In my opinion- as a compulsively driven, success oriented angler- fly tying is nothing more or less than problem solving. The “problems” with skating flies for steelhead or Atlantic Salmon include angler visibility, and the ability of the fly to stay on the surface over the greatest possible range of current speeds and texture, and light conditions.  The longer the cast, the more difficult these problems become.

So, the Waller Waker was not designed as a “quick tie.”  It was designed as a fly using traditional materials, and construction processes which, when correctly employed, use hydraulic principles of water pushing against the front of the fly, to force the fly toward the surface. And keep it there.

The wings are a critical element in the design. They must be slanted forward at a 45 degree angle and they must be stiff. The length of the wings should be one and one half times the gap of the hook. Too short is better than too long.

The moose hair body should be as dense as you can make it without crushing all the fibers. Crushing them with excessive wraps of thread or too much material will squeeze air out of the hollow fibers.

The “beard or the “throat” of the fly is designed to help the fly “wake” or “skim” over the surface.  It must be stiff, but it does not have to be made from the more coarse hollow body hair of the moose. You can use just the tips of the body hair, or any short stiff fibers of moose.

The Waller Waker may also be “half hitched,” as many traditional Atlantic Salmon flies are, as that technique will help lift almost any un-weighted fly with an upturned eye raise toward the surface.

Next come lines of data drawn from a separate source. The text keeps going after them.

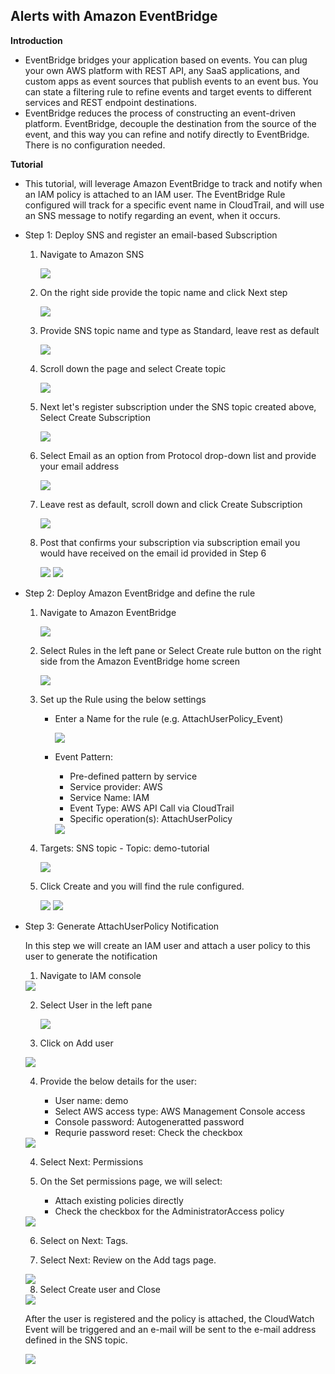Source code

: ## Alerts with Amazon EventBridge

**Introduction**
- EventBridge bridges your application based on events. You can plug your own AWS platform with REST API, any SaaS applications, and custom apps as event sources that publish events to an event bus. You can state a filtering rule to refine events and target events to different services and REST endpoint destinations.
- EventBridge reduces the process of constructing an event-driven platform. EventBridge, decouple the destination from the source of the event, and this way you can refine and notify directly to EventBridge. There is no configuration needed. 

**Tutorial**
- This tutorial, will leverage Amazon EventBridge to track and notify when an IAM policy is attached to an IAM user. The EventBridge Rule configured will track for a specific event name in CloudTrail, and will use an SNS message to notify regarding an event, when it occurs.

- Step 1: Deploy SNS and register an email-based Subscription 

    1. Navigate to Amazon SNS  

       <img src="images/image1.png" class="inline"/>

    2. On the right side provide the topic name and click Next step

       <img src="images/image2.png" class="inline"/>

    3. Provide SNS topic name and type as Standard, leave rest as default

        <img src="images/image3.png" class="inline"/>

    4. Scroll down the page and select Create topic

        <img src="images/image4.png" class="inline"/>

    5. Next let's register subscription under the SNS topic created above, Select Create Subscription

        <img src="images/image5.png" class="inline"/>

    6. Select Email as an option from Protocol drop-down list and provide your email address 

         <img src="images/image6.png" class="inline"/>

    7. Leave rest as default, scroll down and click Create Subscription

         <img src="images/image7.png" class="inline"/>

    8. Post that confirms your subscription via subscription email you would have received on the email id provided in Step 6

        <img src="images/image8.png" class="inline"/>

        <img src="images/image9.png" class="inline"/>


- Step 2: Deploy Amazon EventBridge and define the rule

    1. Navigate to Amazon EventBridge  

       <img src="images/image10.png" class="inline"/>

    2. Select Rules in the left pane or Select Create rule button on the right side from the Amazon EventBridge home screen

       <img src="images/image11.png" class="inline"/>

    3. Set up the Rule using the below settings
        - Enter a Name for the rule (e.g. AttachUserPolicy_Event)

            <img src="images/image12.png" class="inline"/>

        - Event Pattern:
            - Pre-defined pattern by service
            - Service provider: AWS
            - Service Name: IAM
            - Event Type: AWS API Call via CloudTrail
            - Specific operation(s): AttachUserPolicy

            <img src="images/image13.png" class="inline"/>

    4. Targets: SNS topic - Topic: demo-tutorial

       <img src="images/image14.png" class="inline"/>
    
    5. Click Create and you will find the rule configured.

       <img src="images/image15.png" class="inline"/>

       <img src="images/image16.png" class="inline"/>

- Step 3: Generate AttachUserPolicy Notification
    
    In this step we will create an IAM user and attach a user policy to this user to generate the notification

    1. Navigate to IAM console 

    <img src="images/image17.png" class="inline"/>
    
    2. Select User in the left pane

       <img src="images/image18.png" class="inline"/>

    3. Click on Add user 

    <img src="images/image19.png" class="inline"/>

    4. Provide the below details for the user:

        - User name: demo
        - Select AWS access type: AWS Management Console access
        - Console password: Autogeneratted password
        - Requrie password reset: Check the checkbox

    <img src="images/image20.png" class="inline"/>

    4. Select Next: Permissions

    5. On the Set permissions page, we will select:
        
        - Attach existing policies directly
        - Check the checkbox for the AdministratorAccess policy

    <img src="images/image21.png" class="inline"/>

    6. Select on Next: Tags.

    7. Select Next: Review on the Add tags page.
    
     <img src="images/image22.png" class="inline"/>

    8. Select Create user and Close

    <img src="images/image23.png" class="inline"/>

    After the user is registered and the policy is attached, the CloudWatch Event will be triggered and an e-mail will be sent to the e-mail address defined in the SNS topic.

    <img src="images/image24.png" class="inline"/>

Make sure the half hitch leaves the underside of the fly directly below the position of the hook shank and head of the fly.   This will keep the fly in position on both sides of the river.

It is a myth that you have to half hitch your fly on the right side when you are fishing river left (facing downstream) and on the left side of the fly if you are fishing river right. I learned this several years after filming the 3m steelhead videos. Keep the hitch on bottom center and it works equally well on both sides of the river.

Ingredients:

Body:  Un-tanned Moose hair.
Tail:  Un-tanned Moose hair
Wings:  Divided calf tail. White or bright pink or green, etc best for angler visibility under most conditions.
Beard:  Un-tanned Moose hair.
Hook:  Upturned eye. 1x or 2x long shank. Medium weight wire.

1.  Tie in tail.

2. Tie in wing material, leaving room for the head and beard of the fly which will be tied at the end of the process.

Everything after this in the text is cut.